The pending lawsuits and any other related lawsuits are subject to inherent uncertainties, and the actual defense and disposition costs will depend upon many unknown factors. The outcome of the pending lawsuits and any other related lawsuits is necessarily uncertain. The Company could be forced to expend significant resources in the defense of the pending lawsuits and any additional lawsuits, and it may not prevail. In addition, the Company may incur substantial legal fees and costs in connection with such lawsuits. The Company is not currently able to estimate the possible cost to it from these matters, as the pending lawsuits are currently at an early stage, and it cannot be certain how long it may take to resolve the pending lawsuits or the possible amount of any damages that it may be required to pay. Such amounts could be material to the Company's financial statements if the Company does not prevail in the defense against the pending lawsuits and any other related lawsuits, or even if it does prevail.

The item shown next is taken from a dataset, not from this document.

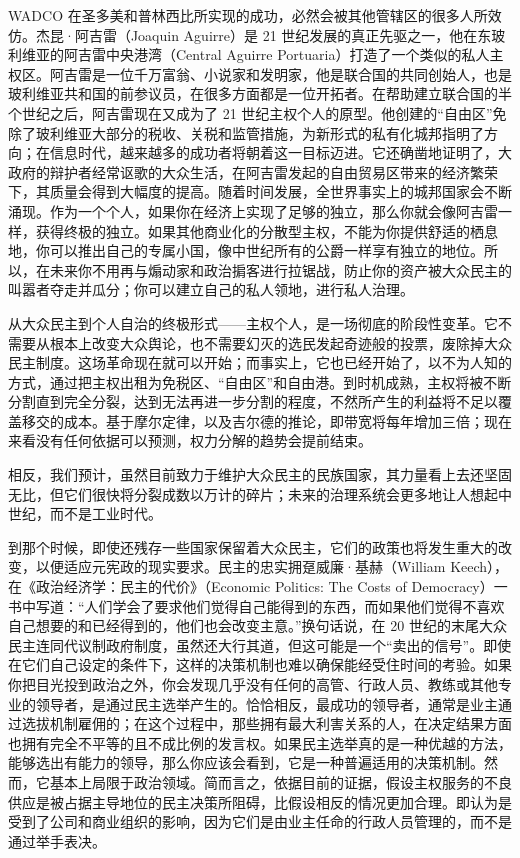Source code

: WADCO 在圣多美和普林西比所实现的成功，必然会被其他管辖区的很多人所效仿。杰昆·阿吉雷（Joaquin Aguirre）是 21 世纪发展的真正先驱之一，他在东玻利维亚的阿吉雷中央港湾（Central Aguirre Portuaria）打造了一个类似的私人主权区。阿吉雷是一位千万富翁、小说家和发明家，他是联合国的共同创始人，也是玻利维亚共和国的前参议员，在很多方面都是一位开拓者。在帮助建立联合国的半个世纪之后，阿吉雷现在又成为了 21 世纪主权个人的原型。他创建的“自由区”免除了玻利维亚大部分的税收、关税和监管措施，为新形式的私有化城邦指明了方向；在信息时代，越来越多的成功者将朝着这一目标迈进。它还确凿地证明了，大政府的辩护者经常讴歌的大众生活，在阿吉雷发起的自由贸易区带来的经济繁荣下，其质量会得到大幅度的提高。随着时间发展，全世界事实上的城邦国家会不断涌现。作为一个个人，如果你在经济上实现了足够的独立，那么你就会像阿吉雷一样，获得终极的独立。如果其他商业化的分散型主权，不能为你提供舒适的栖息地，你可以推出自己的专属小国，像中世纪所有的公爵一样享有独立的地位。所以，在未来你不用再与煽动家和政治掮客进行拉锯战，防止你的资产被大众民主的叫嚣者夺走并瓜分；你可以建立自己的私人领地，进行私人治理。

从大众民主到个人自治的终极形式——主权个人，是一场彻底的阶段性变革。它不需要从根本上改变大众舆论，也不需要幻灭的选民发起奇迹般的投票，废除掉大众民主制度。这场革命现在就可以开始；而事实上，它也已经开始了，以不为人知的方式，通过把主权出租为免税区、“自由区”和自由港。到时机成熟，主权将被不断分割直到完全分裂，达到无法再进一步分割的程度，不然所产生的利益将不足以覆盖移交的成本。基于摩尔定律，以及吉尔德的推论，即带宽将每年增加三倍；现在来看没有任何依据可以预测，权力分解的趋势会提前结束。

相反，我们预计，虽然目前致力于维护大众民主的民族国家，其力量看上去还坚固无比，但它们很快将分裂成数以万计的碎片；未来的治理系统会更多地让人想起中世纪，而不是工业时代。

到那个时候，即使还残存一些国家保留着大众民主，它们的政策也将发生重大的改变，以便适应元宪政的现实要求。民主的忠实拥趸威廉·基赫（William Keech），在《政治经济学：民主的代价》（Economic Politics: The Costs of Democracy）一书中写道：“人们学会了要求他们觉得自己能得到的东西，而如果他们觉得不喜欢自己想要的和已经得到的，他们也会改变主意。”换句话说，在 20 世纪的末尾大众民主连同代议制政府制度，虽然还大行其道，但这可能是一个“卖出的信号”。即使在它们自己设定的条件下，这样的决策机制也难以确保能经受住时间的考验。如果你把目光投到政治之外，你会发现几乎没有任何的高管、行政人员、教练或其他专业的领导者，是通过民主选举产生的。恰恰相反，最成功的领导者，通常是业主通过选拔机制雇佣的；在这个过程中，那些拥有最大利害关系的人，在决定结果方面也拥有完全不平等的且不成比例的发言权。如果民主选举真的是一种优越的方法，能够选出有能力的领导，那么你应该会看到，它是一种普遍适用的决策机制。然而，它基本上局限于政治领域。简而言之，依据目前的证据，假设主权服务的不良供应是被占据主导地位的民主决策所阻碍，比假设相反的情况更加合理。即认为是受到了公司和商业组织的影响，因为它们是由业主任命的行政人员管理的，而不是通过举手表决。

As of March 31, 2025, the Company has not recorded any significant accruals for loss contingencies associated with the above mentioned lawsuits as it does not believe an outcome resulting in a loss is probable. It will accrue for loss contingencies if it becomes both probable that it will incur a loss and if the Company can reasonably estimate the amount or range of the loss.
Indemnification
The Company enters into standard indemnification agreements in the ordinary course of business. Pursuant to these agreements, the Company agrees to indemnify, hold harmless, and reimburse the indemnified party for losses suffered or incurred by the indemnified party, generally the Company’s business partners or customers, in connection with its provision of its services. Generally, these obligations are limited to claims relating to infringement of a patent, copyright, or other intellectual property right, breach of the Company’s security or data protection obligations, or its negligence, willful misconduct, or violation of law. Subject to applicable statutes of limitation, the term of these indemnification agreements is generally for the duration of the agreement. The maximum potential amount of future payments the Company could be required to make under these indemnification agreements is unlimited; however, the Company carries insurance that covers certain third-party claims relating to the Company’s services and could limit its exposure in that respect.
The Company has agreed to indemnify each of its officers and directors during his or her lifetime for certain events or occurrences that happen by reason of the fact that the officer or director is, was, or has agreed to serve as an officer or director of the Company. The Company has director and officer insurance policies that may limit its exposure and may enable it to recover a portion of certain future amounts paid.
To date, the Company has not encountered material costs as a result of such indemnification obligations and has not accrued any related liabilities in its financial statements. In assessing whether to establish an accrual, the Company considers such factors as the degree of probability of an unfavorable outcome and the ability to make a reasonable estimate of the amount of loss.